Mr Ben Lloyd (instructed by Messrs Hallinan Blackburn Gittings) appeared on behalf of the Appellant

Mr Gareth Patterson (instructed by Crown Prosecution Service) appeared on behalf of the Respondent

LORD JUSTICE SEDLEY
1

Mr Justice Nelson will give the first judgment.

MR JUSTICE NELSON
2

This is an appeal against the decision of District Judge Tubbs of 5th July 2007 sending the appellant to Poland on two European arrest warrants, one for theft for short-term use of a car in 1998 and one for an offence of burglary of a hotel bar in 1999. That hotel apparently belonged to his aunt.

3

The appellant came to the United Kingdom in 1999, eight months after the last offence was committed.

4

The appellant relies in his appeal upon the passage of time. It is 9 years since the car theft and 8 years since the burglary. He contends that after such a lapse of time it would be unjust and oppressive to extradite him now, especially as he has a partner, a daughter of some 6 years and his partner is expecting another child. He also has a job in the United Kingdom as a builder, and has lived in the United Kingdom throughout since 1999. In those circumstances, it would be oppressive to extradite him.

5

The facts are that the offence of vehicle-taking was allegedly committed on 16th August 1998. It was alleged that the appellant broke into a Lada car, started the vehicle by cutting the wires, drove it, damaged and abandoned it. That offence corresponds with the English offence of aggravated vehicle-taking, and in Poland the maximum sentence for the offence is 8 years' imprisonment.

6

The appellant says in his proof of evidence, which was before the District Judge, that he was given a lift in the vehicle and only then found out that it was stolen. He got out of the car at once, but the police were immediately behind the vehicle and arrested him. The following day he was interviewed at the police station about the events which transpired. He was also informed of the charges. He denied the allegation. He was presented with further information in November 1998 and again in December 1998. On 6th January 1999 the second offence, namely the burglary alleged, was committed.

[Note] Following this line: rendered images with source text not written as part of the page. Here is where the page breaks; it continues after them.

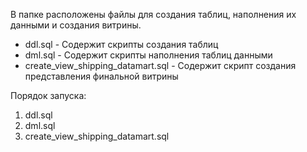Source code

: В папке расположены файлы для создания таблиц, наполнения их данными и создания витрины.
 - ddl.sql - Содержит скрипты создания таблиц
 - dml.sql - Содержит скрипты наполнения таблиц данными
 - create_view_shipping_datamart.sql - Содержит скрипт создания представления финальной витрины

Порядок запуска:
1. ddl.sql
2. dml.sql
3. create_view_shipping_datamart.sql
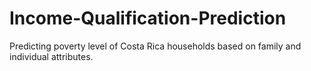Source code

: # Income-Qualification-Prediction
Predicting poverty level of Costa Rica households based on family and individual attributes.
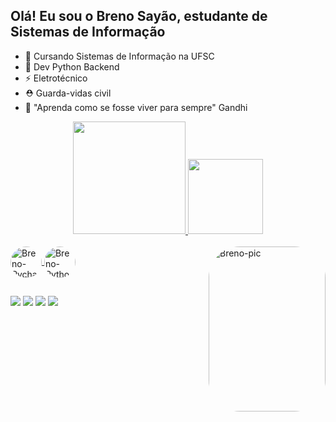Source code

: ## Olá! Eu sou o Breno Sayão, estudante de Sistemas de Informação

 - 🌹 Cursando Sistemas de Informação na UFSC
 - 🐷 Dev Python Backend
 - ⚡ Eletrotécnico
 - ⛑️ Guarda-vidas civil
 - 🔑 "Aprenda como se fosse viver para sempre" Gandhi


<div align="center">
  <a href="https://github.com/brenisio">
  <img height="180em" src="https://github-readme-stats.vercel.app/api?username=brenisio&show_icons=true&theme=synthwave&include_all_commits=true&count_private=true"/>
  <img height="120em" src="https://github-readme-stats.vercel.app/api/top-langs/?username=brenisio&layout=compact&langs_count=7&theme=dracula"/>
</div>
<div style="display: inline_block"><br>
  <img align ="center" alt="Breno-Pycharm" height="50" width="50" style="border-radius:50px;" src="https://cdn.jsdelivr.net/gh/devicons/devicon/icons/pycharm/pycharm-original.svg" />
  <img align ="center" alt="Breno-Python" height="50" width="50" style="border-radius:50px;" src="https://cdn.jsdelivr.net/gh/devicons/devicon/icons/python/python-original.svg" />
  <img align="right" alt="Breno-pic" height="264" width="187" style="border-radius:50px;" src="https://giffiles.alphacoders.com/206/206748.gif">
 </div>
  
  ##
 
<div> 
  <a href="https://contate.me/brenisio" target="_blank"><img src="https://img.shields.io/badge/WhatsApp-25D366?style=for-the-badge&logo=whatsapp&logoColor=white" target="_blank"></a>
  <a href="https://t.me/Brenisio" target="_blank"><img src="https://img.shields.io/badge/Telegram-2CA5E0?style=for-the-badge&logo=telegram&logoColor=white" target="_blank"></a>
 	<a href="mailto:brenojulianom.com" target="_blank"><img src="https://img.shields.io/badge/Gmail-D14836?style=for-the-badge&logo=gmail&logoColor=white" target="_blank"></a>
 <a href="https://www.linkedin.com/in/breno-say%C3%A3o-22852a195/" target="_blank"><img src="https://img.shields.io/badge/LinkedIn-0077B5?style=for-the-badge&logo=linkedin&logoColor=white" target="_blank"></a>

It was in fact on the same day, namely 6th January 1999, that he was told the indictment would be sent to the District Court in relation to the vehicle offence. It is alleged that he failed to appear when hearings were fixed. The case was adjourned in May 1999, and sometime later in November 2003 an arrest warrant was issued as his whereabouts were unknown. Subsequently on 28th December 2006 the European arrest warrant was issued.

7

In so far as the burglary was concerned, it was alleged on 5th/6th January 1999 the appellant, jointly with others, broke into a bar of a hotel owned in part by his aunt and stole a cash register, alcohol, cigarettes and money totalling (the appellant says in his witness statement) about £2,000. Part of the money and goods belonged to his aunt and part to a limited company. The offence of burglary is punishable in Poland by a maximum of 10 years' custody. The appellant says in his proof of evidence that his aunt does not want the case to proceed against him. He said in evidence to the District Judge that he was present at the hotel at the time of the offence, that he knew the person involved and had discussed with that person, who was the one who had actually committed the burglary, the question of making restitution to his aunt, to whom he had also apologised.

8

In so far as the burglary matter is concerned, on 15th February 1999 the police decided to present burglary charges, but at that stage the appellant's whereabouts were unknown. In March 1999 an arrest warrant was issued and in April 1999 a search warrant ordered. On 26th May 1999 there was a hearing which the appellant failed to attend, and then in August 2006 the European arrest warrant was issued.

9

We now have today before us a note of the findings which the District Judge made when the matter came before her. She found in essence that the appellant had left the jurisdiction knowing of the events which resulted in prosecution. He knew the facts of both of those matters. He was also aware, he said in evidence, that he either had been or might have been charged in relation to the car offence before he left. The District Judge found that in the circumstances, because of the area of dispute as to precisely the extent of his knowledge, she was not going to preclude him from...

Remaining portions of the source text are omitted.